Overall, AI-related jobs such as in the field of voice recognition, image processing, and recommendation algorithms dominated the list of open positions.
The report was based on data from the BossZhipin platform stated that Chinese companies are seeking to integrate AI into the country’s economy this year.
“Artificial intelligence is truly popular in China’s job market, and employers do offer high salary packages,” Ericj Duan, a graduate student at the Beijing Institute of Technology said.
However, Duan admitted that the jobs in the AI sector are not easy, especially for beginners.

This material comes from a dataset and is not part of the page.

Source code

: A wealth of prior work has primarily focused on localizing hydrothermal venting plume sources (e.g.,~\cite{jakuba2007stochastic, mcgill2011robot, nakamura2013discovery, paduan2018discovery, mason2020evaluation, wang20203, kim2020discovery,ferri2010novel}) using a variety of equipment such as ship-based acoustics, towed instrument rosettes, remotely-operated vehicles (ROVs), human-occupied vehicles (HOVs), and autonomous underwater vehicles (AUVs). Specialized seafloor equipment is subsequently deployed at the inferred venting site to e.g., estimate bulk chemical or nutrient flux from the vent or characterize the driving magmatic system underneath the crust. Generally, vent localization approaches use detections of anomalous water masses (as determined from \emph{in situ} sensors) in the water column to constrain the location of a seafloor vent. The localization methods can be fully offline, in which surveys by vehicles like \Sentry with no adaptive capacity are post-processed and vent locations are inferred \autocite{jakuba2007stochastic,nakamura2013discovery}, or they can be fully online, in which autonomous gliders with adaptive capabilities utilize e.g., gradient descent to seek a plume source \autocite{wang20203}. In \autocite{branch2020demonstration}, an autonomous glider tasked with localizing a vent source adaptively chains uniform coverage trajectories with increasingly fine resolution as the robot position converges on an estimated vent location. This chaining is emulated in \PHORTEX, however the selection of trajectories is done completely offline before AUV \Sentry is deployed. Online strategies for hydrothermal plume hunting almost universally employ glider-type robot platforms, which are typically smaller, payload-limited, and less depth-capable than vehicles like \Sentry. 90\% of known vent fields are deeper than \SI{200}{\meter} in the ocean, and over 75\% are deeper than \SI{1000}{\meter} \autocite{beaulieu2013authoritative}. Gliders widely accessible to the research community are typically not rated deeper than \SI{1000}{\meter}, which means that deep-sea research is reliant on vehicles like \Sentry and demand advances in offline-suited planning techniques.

While the main focus has been AI, China has been firing on all cylinders in developing other future technologies as well, specifically within the fields of automobile and biotechnology as part of Bejing’s broader push to become a global technology powerhouse.
The Premier of the People’s Republic of China Li Keqiang, at every opportunity, lobbies for more investment in big data and AI. Leaders of Chinese tech giants such a Tencent, Baidu, and Xiaomi too are constantly looking for ways to grow their technology capabilities.
The country also plans to craft legislative frameworks in the AI, cybersecurity, and data privacy space within the next five years, according to local media.
Meanwhile, China’s Occupation Skill Testing Authority (OSTA) in January announced a new list of job titles that are considered officially recognized professions.